A senior US State Department official apologized on Sunday night for saying that the US has acted with "arrogance" and "stupidity" in its campaign in Iraq.
The apology from Alberto Fernandez, director of the office of press and public diplomacy in the Bureau of Near Eastern Affairs in Washington, involved a comment that he had made during an interview conducted in Arabic and broadcast on Saturday on al-Jazeera, the Arab TV network.
In the 35-minute interview, Fernandez, who speaks Arabic fluently, said, "History will decide what role the United States played."
According to a translation by CNN, he said that while the US had tried its best, its role might be criticized by future historians "because undoubtedly there was arrogance and stupidity from the United States in Iraq."
After news of the remarks spread on Sunday, US officials said they did not reflect the administration's views.

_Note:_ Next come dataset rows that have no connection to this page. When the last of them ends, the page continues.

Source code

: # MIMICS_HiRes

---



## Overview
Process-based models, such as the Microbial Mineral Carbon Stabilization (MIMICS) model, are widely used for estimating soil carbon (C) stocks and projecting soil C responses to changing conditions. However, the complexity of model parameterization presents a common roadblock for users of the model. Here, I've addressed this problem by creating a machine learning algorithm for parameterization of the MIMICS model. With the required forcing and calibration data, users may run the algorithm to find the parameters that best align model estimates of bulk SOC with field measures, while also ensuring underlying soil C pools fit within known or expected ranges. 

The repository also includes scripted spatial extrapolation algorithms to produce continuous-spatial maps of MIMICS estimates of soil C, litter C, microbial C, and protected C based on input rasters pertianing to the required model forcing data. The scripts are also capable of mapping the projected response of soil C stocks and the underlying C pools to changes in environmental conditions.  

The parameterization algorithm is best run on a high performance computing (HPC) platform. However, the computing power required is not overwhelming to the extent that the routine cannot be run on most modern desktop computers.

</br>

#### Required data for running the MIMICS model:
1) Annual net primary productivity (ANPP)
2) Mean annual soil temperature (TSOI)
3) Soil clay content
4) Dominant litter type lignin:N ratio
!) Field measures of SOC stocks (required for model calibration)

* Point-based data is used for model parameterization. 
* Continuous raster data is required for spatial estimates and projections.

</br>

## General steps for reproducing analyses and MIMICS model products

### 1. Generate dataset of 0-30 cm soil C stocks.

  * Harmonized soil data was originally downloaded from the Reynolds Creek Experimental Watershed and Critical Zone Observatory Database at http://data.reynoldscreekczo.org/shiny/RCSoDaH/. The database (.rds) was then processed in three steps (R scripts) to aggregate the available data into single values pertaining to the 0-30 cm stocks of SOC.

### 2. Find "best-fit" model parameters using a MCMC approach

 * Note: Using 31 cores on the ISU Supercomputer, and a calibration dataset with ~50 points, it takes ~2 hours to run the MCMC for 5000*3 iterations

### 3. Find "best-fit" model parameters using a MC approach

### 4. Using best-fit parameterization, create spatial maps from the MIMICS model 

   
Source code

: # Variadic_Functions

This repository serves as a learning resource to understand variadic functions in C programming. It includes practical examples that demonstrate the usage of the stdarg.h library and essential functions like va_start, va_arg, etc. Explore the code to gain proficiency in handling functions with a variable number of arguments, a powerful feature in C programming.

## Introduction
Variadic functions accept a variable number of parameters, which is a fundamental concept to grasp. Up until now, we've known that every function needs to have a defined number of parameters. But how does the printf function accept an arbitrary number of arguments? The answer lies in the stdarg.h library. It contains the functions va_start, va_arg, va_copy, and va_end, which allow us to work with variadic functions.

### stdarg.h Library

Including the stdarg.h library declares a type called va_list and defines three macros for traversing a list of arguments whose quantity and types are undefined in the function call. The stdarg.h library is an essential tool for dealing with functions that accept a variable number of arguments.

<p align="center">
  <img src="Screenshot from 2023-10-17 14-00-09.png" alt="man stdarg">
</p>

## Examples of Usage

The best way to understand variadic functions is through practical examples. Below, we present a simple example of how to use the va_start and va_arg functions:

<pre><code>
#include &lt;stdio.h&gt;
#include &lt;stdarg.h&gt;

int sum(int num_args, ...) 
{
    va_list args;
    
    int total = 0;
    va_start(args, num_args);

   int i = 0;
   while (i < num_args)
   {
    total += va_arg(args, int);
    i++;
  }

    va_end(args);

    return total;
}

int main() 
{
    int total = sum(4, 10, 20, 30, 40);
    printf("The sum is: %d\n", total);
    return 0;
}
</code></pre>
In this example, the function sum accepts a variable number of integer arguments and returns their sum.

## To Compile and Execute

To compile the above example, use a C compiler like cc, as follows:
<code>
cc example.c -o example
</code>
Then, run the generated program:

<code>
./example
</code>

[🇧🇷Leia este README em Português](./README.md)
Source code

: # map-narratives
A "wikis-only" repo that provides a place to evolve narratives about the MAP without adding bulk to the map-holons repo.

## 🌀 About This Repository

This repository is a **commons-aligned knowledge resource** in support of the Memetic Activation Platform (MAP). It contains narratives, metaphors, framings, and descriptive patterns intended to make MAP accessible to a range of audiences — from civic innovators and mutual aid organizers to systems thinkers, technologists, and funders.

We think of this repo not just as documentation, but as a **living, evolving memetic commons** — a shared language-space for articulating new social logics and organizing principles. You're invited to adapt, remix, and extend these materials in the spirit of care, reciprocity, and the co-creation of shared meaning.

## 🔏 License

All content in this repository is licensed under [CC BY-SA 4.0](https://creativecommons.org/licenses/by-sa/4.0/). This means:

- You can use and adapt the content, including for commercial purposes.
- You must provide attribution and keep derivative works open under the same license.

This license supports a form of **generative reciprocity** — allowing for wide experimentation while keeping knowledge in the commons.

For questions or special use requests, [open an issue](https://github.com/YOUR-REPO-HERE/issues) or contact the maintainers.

"I can only assume his remarks must have been mistranslated," said a senior administration official, who was not authorized to speak for attribution. "Those comments obviously don't reflect our position."
In a statement released on Sunday night by the State Department, Fernandez said: "Upon reading the transcript of my appearance on al-Jazeera, I realized that I seriously misspoke by using the phrase `There has been arrogance and stupidity by the US in Iraq.' This represents neither my views, or those of the State Department. I apologize."
Fernandez has a reputation for outspokenness that predates his comments to al-Jazeera. He is responsible for getting top State Department officials into the Arab news media, however, his own popularity in the Arab news media has been bolstered by his command of Arabic and his willingness to speak passionately about issues.
Fernandez's interview may open him to criticism from supporters of the Bush administration's policies in Iraq. But some Iraqi lawmakers welcomed the remarks.
Mahmoud Othman, a Kurdish lawmaker, said more US officials should be willing to be self-critical about missteps in Iraq.
"I have been expecting American officials, someday, last year, this year, to say something about this, that this policy has not worked," Othman said. "It has been a failure. They should admit it before it is too late."